Longitudinal standing waves
Practical Activity
for 14-16

Demonstration
This experiment shows visible longitudinal standing waves in a spring.
Apparatus and Materials
- Signal generator
- Vibrator
- Xenon stroboscope
- Long spring
- Metre rule
- 4mm leads
Health & Safety and Technical Notes
Read our standard health & safety guidance

Put the vibrator on its side, attach one end of the spring to the vibrating element using string or a wire loop. Use the low impedance output of the signal generator, at full amplitude.
Safety note: Using the xenon stroboscope, teachers should be aware that frequencies around 7 Hz have been known to cause epileptic fits in certain people. Ask your students if any know that they are susceptible to this response.
Procedure
- Stretch the spring slightly. For example, a spring of length of 0.30 m should be stretched to about 0.50 m (these distances are not critical). Rest the hand holding the spring on a metre rule, the other end of which acts as a stop to prevent the vibrator sliding along the bench.

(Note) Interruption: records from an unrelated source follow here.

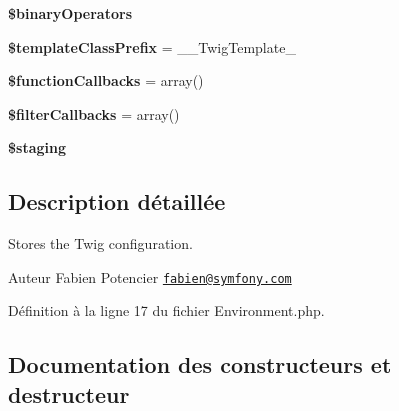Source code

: \begin{DoxyCompactItemize}
\item 
{\bfseries \$binary\+Operators}\hypertarget{class_twig___environment_a0daebcbd551638ff610aee2905c70974}{}\label{class_twig___environment_a0daebcbd551638ff610aee2905c70974}

\item 
{\bfseries \$template\+Class\+Prefix} = \textquotesingle{}\+\_\+\+\_\+\+Twig\+Template\+\_\+\textquotesingle{}\hypertarget{class_twig___environment_af10faffee6faa6f0321ea6642906308d}{}\label{class_twig___environment_af10faffee6faa6f0321ea6642906308d}

\item 
{\bfseries \$function\+Callbacks} = array()\hypertarget{class_twig___environment_a3b3bccac51f11cd01d499a02b517366e}{}\label{class_twig___environment_a3b3bccac51f11cd01d499a02b517366e}

\item 
{\bfseries \$filter\+Callbacks} = array()\hypertarget{class_twig___environment_ac5fa01924d75371c25209c49df63e4ce}{}\label{class_twig___environment_ac5fa01924d75371c25209c49df63e4ce}

\item 
{\bfseries \$staging}\hypertarget{class_twig___environment_a1063dfa8a1c0b5afe9b8359237f73042}{}\label{class_twig___environment_a1063dfa8a1c0b5afe9b8359237f73042}

\end{DoxyCompactItemize}


\subsection{Description détaillée}
Stores the Twig configuration.

\begin{DoxyAuthor}{Auteur}
Fabien Potencier \href{mailto:fabien@symfony.com}{\tt fabien@symfony.\+com} 
\end{DoxyAuthor}


Définition à la ligne 17 du fichier Environment.\+php.



\subsection{Documentation des constructeurs et destructeur}
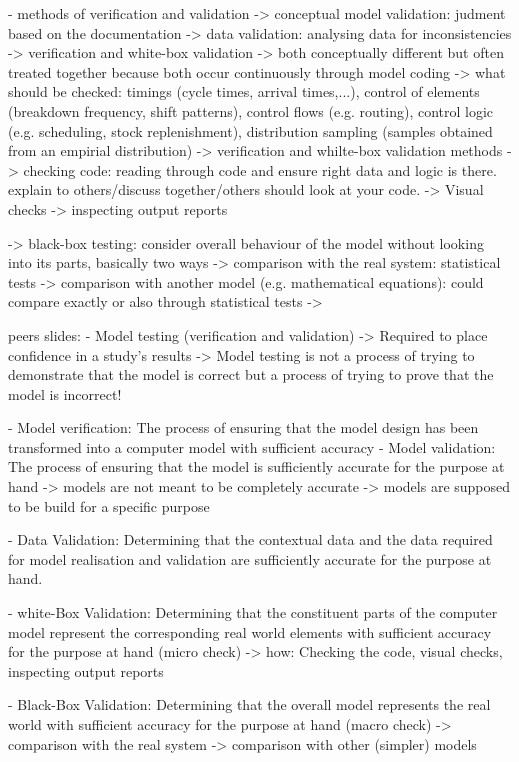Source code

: 	- methods of verification and validation
	-> conceptual model validation: judment based on the documentation
	-> data validation: analysing data for inconsistencies
	-> verification and white-box validation
		-> both conceptually different but often treated together because both occur continuously through model coding
		-> what should be checked: timings (cycle times, arrival times,...), control of elements (breakdown frequency, shift patterns), control flows (e.g. routing), control logic (e.g. scheduling, stock replenishment), distribution sampling (samples obtained from an empirial distribution)
	-> verification and whilte-box validation methods
		-> checking code: reading through code and ensure right data and logic is there. explain to others/discuss together/others should look at your code. 
		-> Visual checks
		-> inspecting output reports
		
	-> black-box testing: consider overall behaviour of the model without looking into its parts, basically two ways
		-> comparison with the real system: statistical tests
		-> comparison with another model (e.g. mathematical equations): could compare exactly or also through statistical tests
		-> 
		
peers slides:
	- Model testing (verification and validation)
		-> Required to place confidence in a study's results
		-> Model testing is not a process of trying to demonstrate that the model is correct but a process of trying to prove that the model is incorrect!
		
	- Model verification: The process of ensuring that the model design has been transformed into a computer model with sufficient accuracy
	- Model validation: The process of ensuring that the model is sufficiently accurate for the purpose at hand
		-> models are not meant to be completely accurate
		-> models are supposed to be build for a specific purpose
		
	- Data Validation: Determining that the contextual data and the data required for model realisation and validation are sufficiently accurate for the purpose at hand.

    - white-Box Validation: Determining that the constituent parts of the computer model represent the corresponding real world elements with sufficient accuracy for the purpose at hand (micro check)
    	-> how: Checking the code, visual checks, inspecting output reports
    	
    - Black-Box Validation: Determining that the overall model represents the real world with sufficient accuracy for the purpose at hand (macro check)
    	-> comparison with the real system
    	-> comparison with other (simpler) models
    	
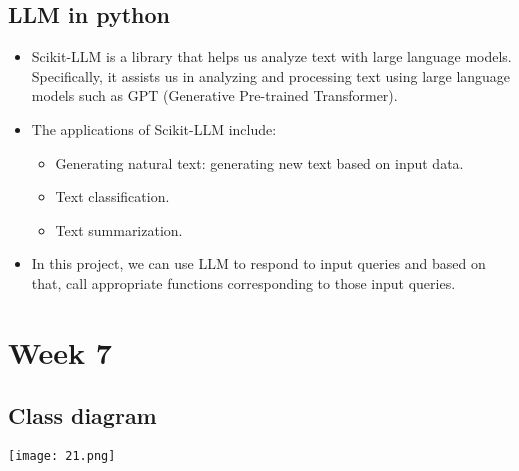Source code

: \documentclass[12pt]{scrartcl}
\begin{document}
\subsection{LLM in python}
\begin{itemize}
\item Scikit-LLM is a library that helps us analyze text with large language models. Specifically, it assists us in analyzing and processing text using large language models such as GPT (Generative Pre-trained Transformer).
\item The applications of Scikit-LLM include:

\begin{itemize}
    \item Generating natural text: generating new text based on input data.
    \item Text classification.
    \item Text summarization.
\end{itemize}
\item In this project, we can use LLM to respond to input queries and based on that, call appropriate functions corresponding to those input queries.
\end{itemize}

\newpage
\section{Week 7}
\subsection{Class diagram}
        \begin{center}
            \texttt{[image: 21.png]}
        \end{center}
\newpage
\end{document}
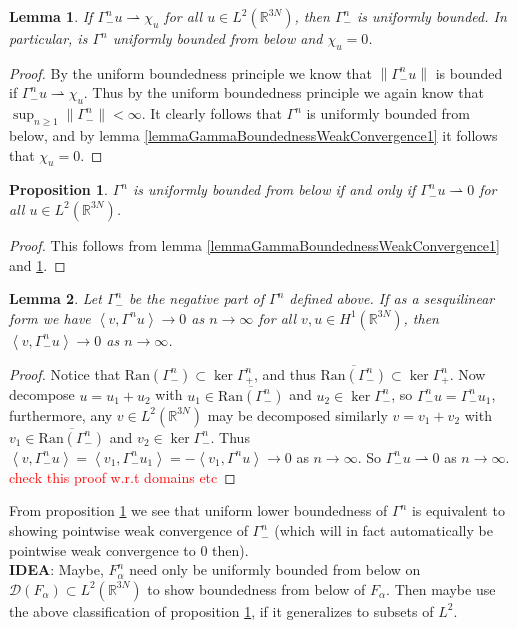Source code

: \documentclass[a4paper,11pt]{article}
\newcommand{\norm}[1]{\left\lVert #1 \right\rVert}
\newcommand{\dom}[1]{\mathscr D\left(#1\right)}
\newcommand{\Ran}[1]{\text{Ran}\left(#1\right)}
\renewcommand{\braket}[1]{\left\langle#1\right\rangle}
\newcommand{\R}{\mathbb{R}}
\newtheorem{proposition}{Proposition}
\newtheorem{lemma}{Lemma}
\numberwithin{equation}{section}
\begin{document}
	\begin{lemma}\label{lemmaGammaBoundednessWeakConvergence2}
		If $ \Gamma^n_- u\rightharpoonup\chi_u $ for all $ u\in L^2(\R^{3N}) $, then $ \Gamma^n_- $ is uniformly bounded. In particular, is $ \Gamma^n $ uniformly bounded from below and $ \chi_u=0 $.
	\end{lemma}
	\begin{proof}
		By the uniform boundedness principle we know that $ \norm{\Gamma^n_- u }$ is bounded if $ \Gamma^n_- u\rightharpoonup\chi_u $. Thus by the uniform boundedness principle we again know that $ \sup_{n\geq1}\norm{\Gamma^n_-}<\infty $. It clearly follows that $ \Gamma^n $ is uniformly bounded from below, and by lemma \ref{lemmaGammaBoundednessWeakConvergence1} it follows that $ \chi_u=0 $.
	\end{proof}
	\begin{proposition}\label{propositionUniformLowerBoundiffWeakConvergence}
		$ \Gamma^n $ is uniformly bounded from below if and only if $ \Gamma^n_-u\rightharpoonup0 $ for all $ u\in L^2(\R^{3N}) $.
	\end{proposition}
	\begin{proof}
		This follows from lemma \ref{lemmaGammaBoundednessWeakConvergence1} and \ref{lemmaGammaBoundednessWeakConvergence2}.
	\end{proof}
	\begin{lemma}\label{lemmaGammaNegativePartPointwiseUniformBounded}
		Let $ \Gamma^n_- $ be the negative part of $ \Gamma^n $ defined above. If as a sesquilinear form we have $ \braket{v,\Gamma^n u}\to0 $ as $ n\to\infty $ for all  $v,u\in H^1(\R^{3N})$, then  $ \braket{v,\Gamma^n_- u}\to0 $ as $ n\to\infty $.
	\end{lemma}
	\begin{proof}
	 Notice that $ \Ran{\Gamma_-^n}\subset\ker\Gamma^n_+ $, and thus $ \overline{\Ran{\Gamma_-^n}}\subset\ker\Gamma^n_+ $. Now decompose $ u=u_1+u_2 $ with $ u_1\in\overline{\Ran{\Gamma^n_-}} $ and $ u_2\in\ker\Gamma^n_- $, so $ \Gamma^n_-u=\Gamma_-^n u_1 $, furthermore, any $ v\in L^2(\R^{3N}) $ may be decomposed similarly $ v=v_1+v_2 $ with $ v_1\in\overline{\Ran{\Gamma^n_-}} $ and $ v_2\in\ker\Gamma^n_- $. Thus $ \braket{v,\Gamma^n_-u}=\braket{v_1,\Gamma^n_-u_1}=-\braket{v_1,\Gamma^n u}\to0 $ as $ n\to\infty $. So $ \Gamma^n_-u\rightharpoonup 0 $ as $ n\to\infty $. \textcolor{red}{check this proof w.r.t domains etc}
	\end{proof}
	From proposition \ref{propositionUniformLowerBoundiffWeakConvergence} we see that uniform lower boundedness of $ \Gamma^n $ is equivalent to showing pointwise weak convergence of $ \Gamma^n_- $ (which will in fact automatically be pointwise weak convergence to $ 0 $ then). \\
	\textbf{IDEA}: Maybe, $ F_\alpha^n $ need only be uniformly bounded from below on $   \dom{F_\alpha}\subset L^2(\R^{3N}) $ to show boundedness from below of $ F_\alpha $. Then maybe use the above classification of proposition \ref{propositionUniformLowerBoundiffWeakConvergence}, if it generalizes to subsets of $ L^2 $.
\end{document}
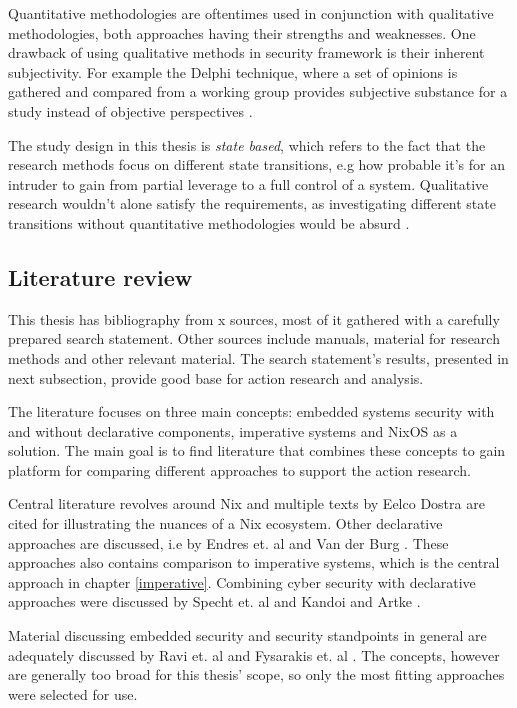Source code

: Quantitative methodologies are oftentimes used in conjunction with
qualitative methodologies, both approaches having their strengths and
weaknesses. One drawback of using qualitative methods in security
framework is their inherent subjectivity. For example the Delphi
technique, where a set of opinions is gathered and compared from a
working group provides subjective substance for a study instead of
objective perspectives \cite{wang2005information}.

The study design in this thesis is \textit{state based}, which refers
to the fact that the research methods focus on different state
transitions, e.g how probable it's for an intruder to gain from
partial leverage to a full control of a system. Qualitative research
wouldn't alone satisfy the requirements, as investigating different
state transitions without quantitative methodologies would be absurd
\cite{ramos2017model}.

\subsection{Literature review}\label{litrev}

This thesis has bibliography from x sources, most of it gathered with
a carefully prepared search statement. Other sources include manuals,
material for research methods and other relevant material. The search
statement's results, presented in next subsection, provide good base
for action research and analysis.

The literature focuses on three main concepts: embedded systems
security with and without declarative components, imperative systems
and NixOS as a solution. The main goal is to find literature that
combines these concepts to gain platform for comparing different
approaches to support the action research.

Central literature revolves around Nix and multiple texts by Eelco
Dostra are cited for illustrating the nuances of a Nix
ecosystem. Other declarative approaches are discussed, i.e by Endres
et. al and Van der Burg \cite{van2010declarative,
  endres2017declarative}. These approaches also contains comparison to
imperative systems, which is the central approach in chapter
\ref{imperative}. Combining cyber security with declarative approaches
were discussed by Specht et. al and Kandoi and Artke
\cite{specht2007analysis, kandoi2021operating}.

Material discussing embedded security and security standpoints in
general are adequately discussed by Ravi et. al and Fysarakis et. al
\cite{ravi2004security, fysarakis2014embedded}. The concepts, however
are generally too broad for this thesis' scope, so only the most
fitting approaches were selected for use.

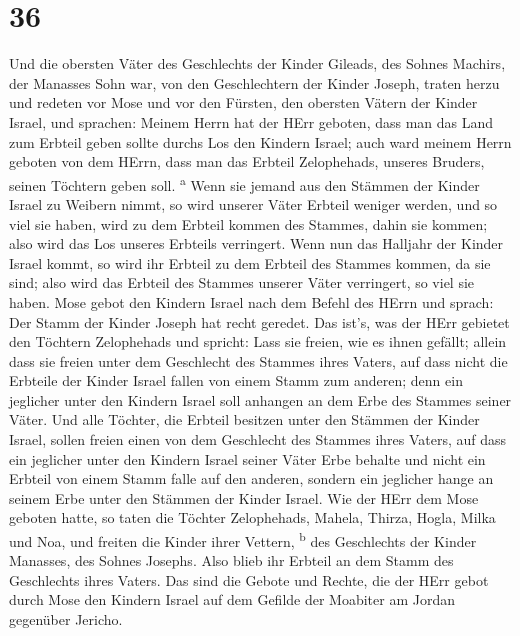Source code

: \hypertarget{section-35}{%
\section{36}\label{section-35}}

 Und die obersten Väter des Geschlechts der Kinder
Gileads, des Sohnes Machirs, der Manasses Sohn war, von den
Geschlechtern der Kinder Joseph, traten herzu und redeten vor Mose und
vor den Fürsten, den obersten Vätern der Kinder Israel, 
und sprachen: Meinem Herrn hat der HErr geboten, dass man das Land zum
Erbteil geben sollte durchs Los den Kindern Israel; auch ward meinem
Herrn geboten von dem HErrn, dass man das Erbteil Zelophehads, unseres
Bruders, seinen Töchtern geben soll. \textsuperscript{a} 
Wenn sie jemand aus den Stämmen der Kinder Israel zu Weibern nimmt, so
wird unserer Väter Erbteil weniger werden, und so viel sie haben, wird
zu dem Erbteil kommen des Stammes, dahin sie kommen; also wird das Los
unseres Erbteils verringert.  Wenn nun das Halljahr der
Kinder Israel kommt, so wird ihr Erbteil zu dem Erbteil des Stammes
kommen, da sie sind; also wird das Erbteil des Stammes unserer Väter
verringert, so viel sie haben.  Mose gebot den Kindern
Israel nach dem Befehl des HErrn und sprach: Der Stamm der Kinder Joseph
hat recht geredet.  Das ist's, was der HErr gebietet den
Töchtern Zelophehads und spricht: Lass sie freien, wie es ihnen gefällt;
allein dass sie freien unter dem Geschlecht des Stammes ihres Vaters,
 auf dass nicht die Erbteile der Kinder Israel fallen von
einem Stamm zum anderen; denn ein jeglicher unter den Kindern Israel
soll anhangen an dem Erbe des Stammes seiner Väter.  Und
alle Töchter, die Erbteil besitzen unter den Stämmen der Kinder Israel,
sollen freien einen von dem Geschlecht des Stammes ihres Vaters, auf
dass ein jeglicher unter den Kindern Israel seiner Väter Erbe behalte
 und nicht ein Erbteil von einem Stamm falle auf den
anderen, sondern ein jeglicher hange an seinem Erbe unter den Stämmen
der Kinder Israel.  Wie der HErr dem Mose geboten hatte,
so taten die Töchter Zelophehads,  Mahela, Thirza, Hogla,
Milka und Noa, und freiten die Kinder ihrer Vettern, \textsuperscript{b}
 des Geschlechts der Kinder Manasses, des Sohnes Josephs.
Also blieb ihr Erbteil an dem Stamm des Geschlechts ihres Vaters.
 Das sind die Gebote und Rechte, die der HErr gebot durch
Mose den Kindern Israel auf dem Gefilde der Moabiter am Jordan gegenüber
Jericho.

- Increase the frequency of the signal driving the vibrator, from about 20 Hz to several hundred hertz.
- What frequencies give standing waves? How are these frequencies related to each other? To the wavelengths produced?
Teaching Notes
- The standing waves should be viewed stroboscopically, as well as by eye, to give students a clear understanding of their nature.
- The spring shows standing waves at frequencies in arithmetic progression.
- When a dozen or so rapid oscillations are sent down a long spring, a standing wave appears briefly where the reflected first few waves travel back through the last few waves which have not yet reached the end. .
- The standing wave is so called because it does not look as if it is travelling in either direction along the spring. Yet it is the result of two similar waves travelling along. But they travel in opposite directions.
- For teaching, a better device than any diagram is the pair of
plastic waves
laid on top of one another and slid along millimetre by millimetre, or a pair of wave strips used on an overhead projector. With both waves moving, there are fixed places where the waves superpose to give zero effect at all times. There are other fixed places where the waves superpose to give an oscillation having twice the amplitude of either wave alone.
This experiment has yet to undergo a health and safety check.